**Work order:** Where the word "separator" appears in a line below, copy the whole line.

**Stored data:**

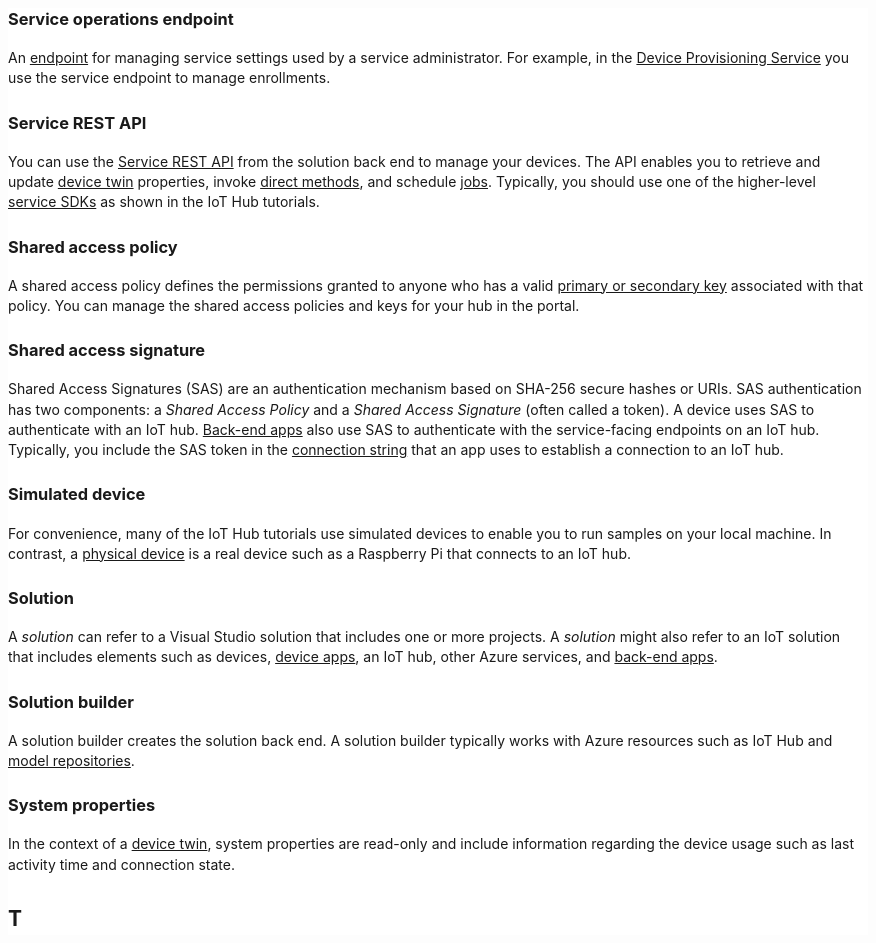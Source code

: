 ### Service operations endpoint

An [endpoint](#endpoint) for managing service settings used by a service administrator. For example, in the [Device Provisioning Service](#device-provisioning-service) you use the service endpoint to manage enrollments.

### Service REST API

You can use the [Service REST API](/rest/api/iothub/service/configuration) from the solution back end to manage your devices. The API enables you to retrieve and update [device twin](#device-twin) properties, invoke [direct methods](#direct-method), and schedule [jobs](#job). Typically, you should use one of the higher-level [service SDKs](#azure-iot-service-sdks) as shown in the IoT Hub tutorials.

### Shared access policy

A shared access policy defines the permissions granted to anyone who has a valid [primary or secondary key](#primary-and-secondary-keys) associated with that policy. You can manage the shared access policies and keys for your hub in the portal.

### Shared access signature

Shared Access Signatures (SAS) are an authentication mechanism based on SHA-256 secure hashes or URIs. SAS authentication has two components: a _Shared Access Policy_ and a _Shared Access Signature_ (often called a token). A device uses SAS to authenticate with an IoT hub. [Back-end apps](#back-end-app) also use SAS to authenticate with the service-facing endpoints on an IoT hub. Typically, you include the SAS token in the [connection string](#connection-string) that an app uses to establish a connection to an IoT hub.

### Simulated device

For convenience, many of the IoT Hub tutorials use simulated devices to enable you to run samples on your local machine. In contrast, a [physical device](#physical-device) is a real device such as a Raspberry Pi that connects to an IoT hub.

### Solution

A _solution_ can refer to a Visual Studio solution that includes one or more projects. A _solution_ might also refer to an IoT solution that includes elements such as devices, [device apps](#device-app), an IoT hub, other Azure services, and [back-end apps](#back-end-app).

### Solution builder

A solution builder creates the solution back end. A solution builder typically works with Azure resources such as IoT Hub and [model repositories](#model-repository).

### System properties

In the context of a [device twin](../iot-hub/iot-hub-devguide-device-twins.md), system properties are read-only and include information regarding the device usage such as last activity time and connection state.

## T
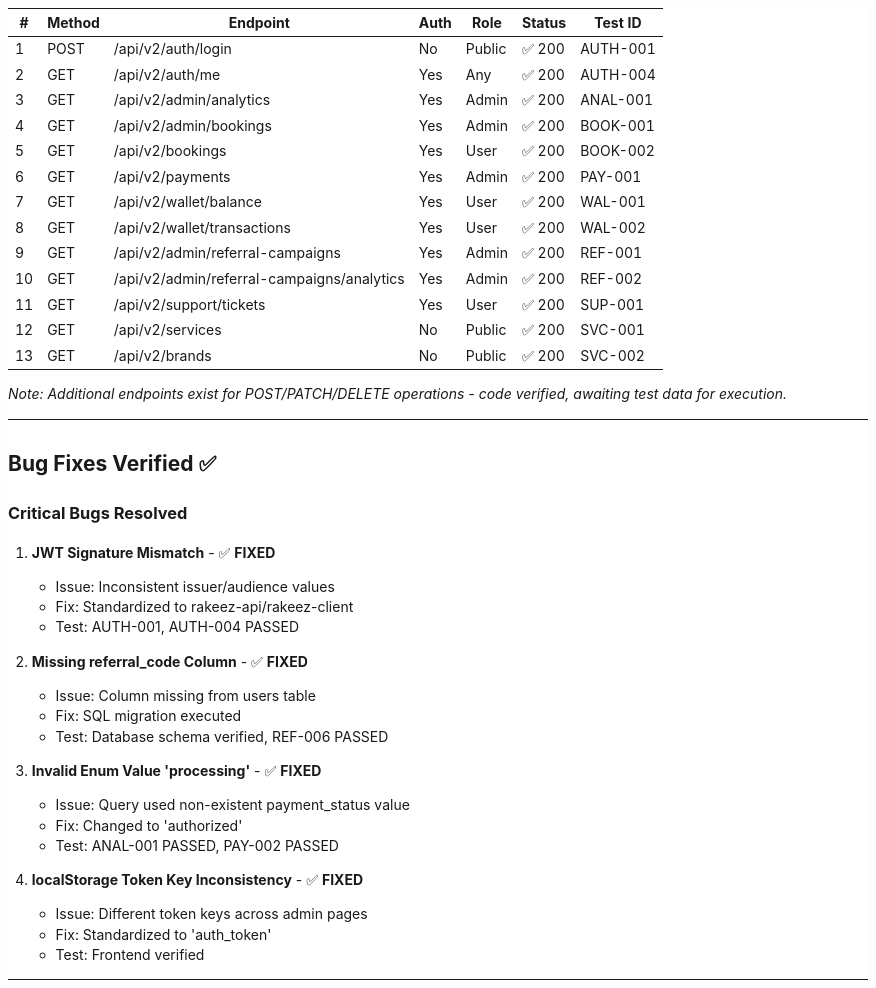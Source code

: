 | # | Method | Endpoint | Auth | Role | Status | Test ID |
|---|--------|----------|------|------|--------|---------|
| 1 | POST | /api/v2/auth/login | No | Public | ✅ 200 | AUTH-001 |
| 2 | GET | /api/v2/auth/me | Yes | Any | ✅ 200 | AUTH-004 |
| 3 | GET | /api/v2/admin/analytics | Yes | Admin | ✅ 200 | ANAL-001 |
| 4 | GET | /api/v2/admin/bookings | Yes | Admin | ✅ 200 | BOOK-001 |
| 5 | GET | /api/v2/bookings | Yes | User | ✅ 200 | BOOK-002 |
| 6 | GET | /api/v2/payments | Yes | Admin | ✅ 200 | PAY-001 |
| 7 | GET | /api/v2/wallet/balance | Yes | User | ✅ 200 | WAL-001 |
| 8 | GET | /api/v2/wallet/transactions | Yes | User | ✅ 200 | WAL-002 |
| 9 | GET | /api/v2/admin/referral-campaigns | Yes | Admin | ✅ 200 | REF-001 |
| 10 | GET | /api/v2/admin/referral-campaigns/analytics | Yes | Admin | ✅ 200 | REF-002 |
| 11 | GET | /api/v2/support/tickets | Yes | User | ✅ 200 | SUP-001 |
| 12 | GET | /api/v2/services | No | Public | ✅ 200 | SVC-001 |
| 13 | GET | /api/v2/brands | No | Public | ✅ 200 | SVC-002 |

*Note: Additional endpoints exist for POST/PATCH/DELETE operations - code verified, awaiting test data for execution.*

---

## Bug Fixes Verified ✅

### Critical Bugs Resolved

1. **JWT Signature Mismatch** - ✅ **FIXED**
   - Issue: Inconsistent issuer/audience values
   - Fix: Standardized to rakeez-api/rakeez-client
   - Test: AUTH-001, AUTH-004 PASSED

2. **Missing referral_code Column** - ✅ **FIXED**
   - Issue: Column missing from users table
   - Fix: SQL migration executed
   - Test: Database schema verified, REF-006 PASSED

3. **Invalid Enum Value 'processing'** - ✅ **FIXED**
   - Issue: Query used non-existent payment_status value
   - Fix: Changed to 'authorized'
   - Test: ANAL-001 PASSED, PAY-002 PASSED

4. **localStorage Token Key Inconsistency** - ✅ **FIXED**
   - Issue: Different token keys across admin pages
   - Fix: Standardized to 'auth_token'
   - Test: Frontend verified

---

* * *

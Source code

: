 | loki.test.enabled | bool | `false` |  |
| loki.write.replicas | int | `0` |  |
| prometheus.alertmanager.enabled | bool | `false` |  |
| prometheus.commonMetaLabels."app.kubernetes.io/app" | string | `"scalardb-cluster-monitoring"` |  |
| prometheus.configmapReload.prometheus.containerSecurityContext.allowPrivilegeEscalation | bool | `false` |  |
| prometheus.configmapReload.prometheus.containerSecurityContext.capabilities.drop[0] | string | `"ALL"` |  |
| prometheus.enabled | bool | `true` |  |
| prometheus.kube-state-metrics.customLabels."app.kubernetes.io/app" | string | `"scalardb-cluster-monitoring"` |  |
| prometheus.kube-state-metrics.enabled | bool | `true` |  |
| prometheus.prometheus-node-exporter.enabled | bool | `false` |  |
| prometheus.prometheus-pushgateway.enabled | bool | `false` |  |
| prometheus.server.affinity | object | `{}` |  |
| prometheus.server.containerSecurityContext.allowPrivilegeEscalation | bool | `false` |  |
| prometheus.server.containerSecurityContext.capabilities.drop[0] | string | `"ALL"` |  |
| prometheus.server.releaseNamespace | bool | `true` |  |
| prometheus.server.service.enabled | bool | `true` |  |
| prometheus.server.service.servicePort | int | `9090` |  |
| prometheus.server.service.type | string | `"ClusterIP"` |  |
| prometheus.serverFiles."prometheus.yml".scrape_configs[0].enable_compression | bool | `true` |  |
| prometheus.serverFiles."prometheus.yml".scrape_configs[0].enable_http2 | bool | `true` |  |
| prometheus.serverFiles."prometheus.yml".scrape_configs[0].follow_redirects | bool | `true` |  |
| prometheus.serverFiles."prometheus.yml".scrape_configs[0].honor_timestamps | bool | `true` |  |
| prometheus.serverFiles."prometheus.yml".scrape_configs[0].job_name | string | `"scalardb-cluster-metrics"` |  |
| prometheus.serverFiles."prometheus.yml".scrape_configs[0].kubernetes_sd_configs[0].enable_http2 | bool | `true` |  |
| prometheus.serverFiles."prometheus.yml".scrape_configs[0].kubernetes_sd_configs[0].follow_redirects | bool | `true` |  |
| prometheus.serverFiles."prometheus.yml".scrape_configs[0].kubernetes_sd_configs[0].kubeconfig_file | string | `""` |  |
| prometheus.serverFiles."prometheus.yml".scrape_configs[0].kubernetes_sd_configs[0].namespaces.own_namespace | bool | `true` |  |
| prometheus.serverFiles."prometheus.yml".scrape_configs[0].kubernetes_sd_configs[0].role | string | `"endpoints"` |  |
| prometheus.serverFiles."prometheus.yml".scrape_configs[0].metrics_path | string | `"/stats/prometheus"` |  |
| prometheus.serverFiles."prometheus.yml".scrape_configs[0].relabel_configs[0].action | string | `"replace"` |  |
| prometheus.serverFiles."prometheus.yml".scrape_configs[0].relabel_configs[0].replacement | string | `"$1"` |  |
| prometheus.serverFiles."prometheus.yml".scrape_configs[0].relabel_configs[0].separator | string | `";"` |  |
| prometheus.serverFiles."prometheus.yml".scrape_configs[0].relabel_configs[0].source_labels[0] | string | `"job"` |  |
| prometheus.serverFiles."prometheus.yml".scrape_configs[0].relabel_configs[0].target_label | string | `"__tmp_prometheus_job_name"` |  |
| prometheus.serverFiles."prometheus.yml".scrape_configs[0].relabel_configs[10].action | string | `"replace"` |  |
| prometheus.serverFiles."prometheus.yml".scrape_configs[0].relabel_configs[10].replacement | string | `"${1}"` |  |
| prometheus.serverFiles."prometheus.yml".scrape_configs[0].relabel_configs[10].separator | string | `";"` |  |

==

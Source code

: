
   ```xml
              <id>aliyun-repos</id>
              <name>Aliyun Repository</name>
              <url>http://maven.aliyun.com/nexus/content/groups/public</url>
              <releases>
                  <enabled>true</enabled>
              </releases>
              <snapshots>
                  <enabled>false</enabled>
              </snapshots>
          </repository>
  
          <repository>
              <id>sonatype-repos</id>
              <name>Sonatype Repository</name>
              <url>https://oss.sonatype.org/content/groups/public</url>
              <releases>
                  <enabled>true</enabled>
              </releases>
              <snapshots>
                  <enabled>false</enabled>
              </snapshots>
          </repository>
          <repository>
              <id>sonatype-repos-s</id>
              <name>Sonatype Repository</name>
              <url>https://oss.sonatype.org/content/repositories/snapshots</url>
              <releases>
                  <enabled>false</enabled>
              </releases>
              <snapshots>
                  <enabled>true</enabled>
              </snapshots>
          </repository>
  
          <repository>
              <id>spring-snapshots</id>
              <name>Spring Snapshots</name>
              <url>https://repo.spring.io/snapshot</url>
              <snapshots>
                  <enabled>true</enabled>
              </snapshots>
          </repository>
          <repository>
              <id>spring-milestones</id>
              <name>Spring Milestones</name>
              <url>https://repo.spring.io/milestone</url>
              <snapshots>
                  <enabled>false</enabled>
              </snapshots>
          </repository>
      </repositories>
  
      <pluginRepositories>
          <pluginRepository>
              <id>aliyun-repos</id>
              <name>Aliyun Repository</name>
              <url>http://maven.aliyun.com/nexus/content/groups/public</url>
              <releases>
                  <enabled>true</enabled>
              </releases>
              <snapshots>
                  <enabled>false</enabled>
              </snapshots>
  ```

**Exercise output:**
| prometheus.serverFiles."prometheus.yml".scrape_configs[0].relabel_configs[0].separator | string | `";"` |  |
| prometheus.serverFiles."prometheus.yml".scrape_configs[0].relabel_configs[10].separator | string | `";"` |  |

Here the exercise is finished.